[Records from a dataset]
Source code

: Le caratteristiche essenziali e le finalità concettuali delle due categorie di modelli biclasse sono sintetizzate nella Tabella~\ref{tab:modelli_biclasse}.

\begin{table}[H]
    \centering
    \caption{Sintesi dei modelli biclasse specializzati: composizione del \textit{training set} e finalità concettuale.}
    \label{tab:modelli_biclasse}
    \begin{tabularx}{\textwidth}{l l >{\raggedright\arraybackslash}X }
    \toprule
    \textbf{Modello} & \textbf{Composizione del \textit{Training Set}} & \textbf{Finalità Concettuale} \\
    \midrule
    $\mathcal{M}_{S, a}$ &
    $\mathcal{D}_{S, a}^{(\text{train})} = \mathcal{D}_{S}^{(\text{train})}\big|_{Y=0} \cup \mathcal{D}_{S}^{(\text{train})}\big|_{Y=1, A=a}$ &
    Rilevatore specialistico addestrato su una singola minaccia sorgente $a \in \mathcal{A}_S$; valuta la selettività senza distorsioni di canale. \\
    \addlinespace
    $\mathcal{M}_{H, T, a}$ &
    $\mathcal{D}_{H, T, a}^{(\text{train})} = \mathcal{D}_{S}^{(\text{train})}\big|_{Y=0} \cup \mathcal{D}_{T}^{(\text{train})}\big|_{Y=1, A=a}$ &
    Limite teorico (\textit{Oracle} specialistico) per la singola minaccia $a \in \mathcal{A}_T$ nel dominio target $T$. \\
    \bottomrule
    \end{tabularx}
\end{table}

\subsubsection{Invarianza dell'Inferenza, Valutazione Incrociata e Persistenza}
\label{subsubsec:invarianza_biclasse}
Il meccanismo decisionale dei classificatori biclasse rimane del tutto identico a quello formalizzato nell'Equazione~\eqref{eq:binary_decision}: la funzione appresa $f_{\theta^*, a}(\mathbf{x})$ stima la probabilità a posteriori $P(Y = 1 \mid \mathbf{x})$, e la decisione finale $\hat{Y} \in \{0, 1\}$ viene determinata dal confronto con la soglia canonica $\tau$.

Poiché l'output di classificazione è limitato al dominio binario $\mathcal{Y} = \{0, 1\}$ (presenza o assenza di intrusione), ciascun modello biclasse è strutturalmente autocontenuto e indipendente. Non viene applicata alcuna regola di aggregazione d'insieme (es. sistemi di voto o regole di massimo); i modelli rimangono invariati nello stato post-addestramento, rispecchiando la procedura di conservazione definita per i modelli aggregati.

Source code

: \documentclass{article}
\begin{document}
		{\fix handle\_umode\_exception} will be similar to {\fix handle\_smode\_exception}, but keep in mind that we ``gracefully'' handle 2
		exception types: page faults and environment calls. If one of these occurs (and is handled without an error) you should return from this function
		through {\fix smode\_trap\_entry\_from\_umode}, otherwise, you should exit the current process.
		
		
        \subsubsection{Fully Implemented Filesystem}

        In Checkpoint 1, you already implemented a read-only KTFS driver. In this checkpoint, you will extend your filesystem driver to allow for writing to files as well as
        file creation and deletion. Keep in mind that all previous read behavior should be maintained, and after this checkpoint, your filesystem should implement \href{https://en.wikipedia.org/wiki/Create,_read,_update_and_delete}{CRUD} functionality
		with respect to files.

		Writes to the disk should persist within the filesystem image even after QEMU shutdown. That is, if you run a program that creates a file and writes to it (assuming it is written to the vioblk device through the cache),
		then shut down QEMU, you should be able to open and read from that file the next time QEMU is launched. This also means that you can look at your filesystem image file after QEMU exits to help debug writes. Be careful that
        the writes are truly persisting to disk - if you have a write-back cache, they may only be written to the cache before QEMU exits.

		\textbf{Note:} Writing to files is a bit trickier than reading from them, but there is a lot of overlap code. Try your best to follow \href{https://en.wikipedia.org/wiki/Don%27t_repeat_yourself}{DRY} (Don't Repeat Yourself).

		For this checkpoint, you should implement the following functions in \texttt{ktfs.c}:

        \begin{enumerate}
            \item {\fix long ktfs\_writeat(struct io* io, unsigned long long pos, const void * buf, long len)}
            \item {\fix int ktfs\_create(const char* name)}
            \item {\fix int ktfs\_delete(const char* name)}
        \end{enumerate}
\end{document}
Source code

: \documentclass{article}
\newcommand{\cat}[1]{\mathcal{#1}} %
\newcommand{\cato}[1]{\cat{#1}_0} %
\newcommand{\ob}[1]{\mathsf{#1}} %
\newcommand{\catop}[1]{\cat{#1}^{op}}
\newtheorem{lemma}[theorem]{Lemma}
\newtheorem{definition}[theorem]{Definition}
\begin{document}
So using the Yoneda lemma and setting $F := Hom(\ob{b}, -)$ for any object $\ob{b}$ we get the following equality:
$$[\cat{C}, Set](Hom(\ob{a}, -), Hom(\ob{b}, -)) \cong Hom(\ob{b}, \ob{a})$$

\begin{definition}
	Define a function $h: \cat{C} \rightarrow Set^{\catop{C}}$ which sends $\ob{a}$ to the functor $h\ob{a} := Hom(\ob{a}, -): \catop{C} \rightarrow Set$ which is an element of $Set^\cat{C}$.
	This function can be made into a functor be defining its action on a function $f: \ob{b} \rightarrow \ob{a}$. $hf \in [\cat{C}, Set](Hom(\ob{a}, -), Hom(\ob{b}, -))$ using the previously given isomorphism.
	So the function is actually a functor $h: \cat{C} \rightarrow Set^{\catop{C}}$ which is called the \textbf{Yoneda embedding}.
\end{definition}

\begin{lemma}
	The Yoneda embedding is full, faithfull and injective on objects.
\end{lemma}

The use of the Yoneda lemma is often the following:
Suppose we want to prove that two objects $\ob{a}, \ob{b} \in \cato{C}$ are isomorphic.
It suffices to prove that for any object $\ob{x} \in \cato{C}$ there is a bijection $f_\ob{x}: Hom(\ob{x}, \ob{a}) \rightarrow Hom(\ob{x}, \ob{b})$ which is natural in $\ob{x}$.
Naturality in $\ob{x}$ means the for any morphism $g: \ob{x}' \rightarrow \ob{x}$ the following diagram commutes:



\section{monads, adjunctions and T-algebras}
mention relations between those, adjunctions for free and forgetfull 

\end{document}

▶ [What is being asked]
For this exercise, please output exactly the lines above starting at the line with "Il meccanismo decisionale" and ending at the line with "will be similar", ends included.

▶ [Exercise solution]
Il meccanismo decisionale dei classificatori biclasse rimane del tutto identico a quello formalizzato nell'Equazione~\eqref{eq:binary_decision}: la funzione appresa $f_{\theta^*, a}(\mathbf{x})$ stima la probabilità a posteriori $P(Y = 1 \mid \mathbf{x})$, e la decisione finale $\hat{Y} \in \{0, 1\}$ viene determinata dal confronto con la soglia canonica $\tau$.

Poiché l'output di classificazione è limitato al dominio binario $\mathcal{Y} = \{0, 1\}$ (presenza o assenza di intrusione), ciascun modello biclasse è strutturalmente autocontenuto e indipendente. Non viene applicata alcuna regola di aggregazione d'insieme (es. sistemi di voto o regole di massimo); i modelli rimangono invariati nello stato post-addestramento, rispecchiando la procedura di conservazione definita per i modelli aggregati.

Source code

: \documentclass{article}
\begin{document}
		{\fix handle\_umode\_exception} will be similar to {\fix handle\_smode\_exception}, but keep in mind that we ``gracefully'' handle 2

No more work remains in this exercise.